Earlier this week we brought you the first installment to our two-part series covering the rising issue of student debt in America, where we discovered how school loans became so expensive – an article you can find here.
Today, we bring you Part Two, in which we follow the money to see just who profits off of each loan…
Where Does the Money Go?
For starters, a large majority of each loan goes towards the colleges themselves – funding tuition, dorm costs, etc. But ever since Congress took a step back from student-aid, however, allowing private companies a larger say with less restrictions, the entire educational system has turned into a giant profit wheel. In fact, through higher interest rates, upcharges, and hidden fees, nearly everyone on Wall Street now has a share in the earnings.
As a student loan is nearly the only consumer debt that can’t be discharged under bankruptcy, banks now lock in a steady income of interest rates and penalties, while debt collectors can also cash in on commissions earned from overdue payments.
Meanwhile, the government, through a policy known as Administrative Offset, can potentially withhold up to 15% in federal payments to students behind on their debts (including income such as tax refunds, Social Security, and disability checks), in addition to profiting off of the interest rates of its own government-held loans. According to the Government Accountability Office, these federal loans could bring the government up to $66 billion in income, just from those issued between a five-year period.
Sallie Mae itself created its own off-branch company called Navient, designed to only facilitate private – albeit more profitable – loans, while investors everywhere are swooping in for their own piece of the student loan pie.
And the kicker?
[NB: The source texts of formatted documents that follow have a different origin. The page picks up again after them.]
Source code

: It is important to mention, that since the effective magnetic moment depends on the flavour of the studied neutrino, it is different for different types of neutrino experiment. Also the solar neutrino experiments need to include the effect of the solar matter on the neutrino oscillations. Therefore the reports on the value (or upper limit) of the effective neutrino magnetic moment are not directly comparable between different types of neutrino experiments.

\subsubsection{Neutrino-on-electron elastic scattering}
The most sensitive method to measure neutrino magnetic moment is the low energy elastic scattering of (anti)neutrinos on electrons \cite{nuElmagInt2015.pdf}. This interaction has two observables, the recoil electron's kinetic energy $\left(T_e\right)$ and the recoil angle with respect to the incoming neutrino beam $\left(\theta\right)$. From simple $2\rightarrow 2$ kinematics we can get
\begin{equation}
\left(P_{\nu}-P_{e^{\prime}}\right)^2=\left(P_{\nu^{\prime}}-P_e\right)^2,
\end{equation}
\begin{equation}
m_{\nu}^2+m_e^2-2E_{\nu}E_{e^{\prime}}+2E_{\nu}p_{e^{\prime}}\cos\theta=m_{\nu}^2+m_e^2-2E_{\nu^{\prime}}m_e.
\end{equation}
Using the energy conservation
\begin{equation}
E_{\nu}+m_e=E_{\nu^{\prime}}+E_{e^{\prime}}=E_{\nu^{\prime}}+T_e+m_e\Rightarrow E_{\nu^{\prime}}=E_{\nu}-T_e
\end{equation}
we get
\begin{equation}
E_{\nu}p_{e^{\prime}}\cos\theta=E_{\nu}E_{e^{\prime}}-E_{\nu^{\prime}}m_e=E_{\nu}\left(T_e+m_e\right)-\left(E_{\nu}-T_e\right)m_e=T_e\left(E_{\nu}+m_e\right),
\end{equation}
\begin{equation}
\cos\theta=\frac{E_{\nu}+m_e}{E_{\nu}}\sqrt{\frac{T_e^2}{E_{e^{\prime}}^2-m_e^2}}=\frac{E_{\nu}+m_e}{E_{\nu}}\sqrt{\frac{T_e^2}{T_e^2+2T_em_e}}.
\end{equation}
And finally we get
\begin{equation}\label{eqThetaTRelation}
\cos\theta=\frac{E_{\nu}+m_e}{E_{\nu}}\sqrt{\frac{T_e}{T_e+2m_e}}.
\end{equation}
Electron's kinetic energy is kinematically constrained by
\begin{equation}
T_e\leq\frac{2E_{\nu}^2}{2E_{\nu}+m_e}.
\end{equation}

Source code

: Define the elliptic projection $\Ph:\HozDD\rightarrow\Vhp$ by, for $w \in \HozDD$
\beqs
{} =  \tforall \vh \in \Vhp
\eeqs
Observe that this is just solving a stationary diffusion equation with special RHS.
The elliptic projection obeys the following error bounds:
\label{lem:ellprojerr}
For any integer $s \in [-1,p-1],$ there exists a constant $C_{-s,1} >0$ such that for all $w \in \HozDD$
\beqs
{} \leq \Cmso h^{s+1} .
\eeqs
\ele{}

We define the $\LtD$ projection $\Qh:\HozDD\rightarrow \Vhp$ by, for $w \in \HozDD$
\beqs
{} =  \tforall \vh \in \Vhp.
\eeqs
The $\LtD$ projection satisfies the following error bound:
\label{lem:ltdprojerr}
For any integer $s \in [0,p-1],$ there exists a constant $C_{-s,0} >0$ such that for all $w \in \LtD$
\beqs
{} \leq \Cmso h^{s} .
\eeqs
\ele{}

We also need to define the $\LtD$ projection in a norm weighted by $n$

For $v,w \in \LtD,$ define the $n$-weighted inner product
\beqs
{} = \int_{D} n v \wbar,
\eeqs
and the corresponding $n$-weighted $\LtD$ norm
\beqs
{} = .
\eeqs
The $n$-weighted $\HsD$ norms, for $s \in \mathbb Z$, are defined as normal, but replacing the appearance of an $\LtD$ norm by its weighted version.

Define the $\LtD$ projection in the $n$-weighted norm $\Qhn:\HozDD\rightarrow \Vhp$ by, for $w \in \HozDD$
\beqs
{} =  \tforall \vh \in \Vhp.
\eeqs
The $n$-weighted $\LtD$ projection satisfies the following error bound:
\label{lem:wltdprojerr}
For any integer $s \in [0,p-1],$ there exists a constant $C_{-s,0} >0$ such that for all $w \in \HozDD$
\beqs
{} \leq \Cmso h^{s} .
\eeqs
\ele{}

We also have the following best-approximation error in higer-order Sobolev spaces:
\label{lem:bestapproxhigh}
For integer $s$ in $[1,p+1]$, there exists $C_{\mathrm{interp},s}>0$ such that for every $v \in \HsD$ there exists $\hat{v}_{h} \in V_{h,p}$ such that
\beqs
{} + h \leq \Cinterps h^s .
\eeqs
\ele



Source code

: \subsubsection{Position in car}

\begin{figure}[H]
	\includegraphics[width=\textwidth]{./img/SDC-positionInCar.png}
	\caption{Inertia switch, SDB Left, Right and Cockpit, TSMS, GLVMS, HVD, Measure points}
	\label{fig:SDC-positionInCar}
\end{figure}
Because so much money is feeding into the private sector, versus state governments where it belongs, colleges everywhere are forced to increase tuition costs to make up for the lack of school funding – resulting in a larger debt, that breeds yet more interest and late fees.
It’s an endless cycle for students, who are met with more and more compiled debt at every turn – leaving us with the final question: what are we going to do about it?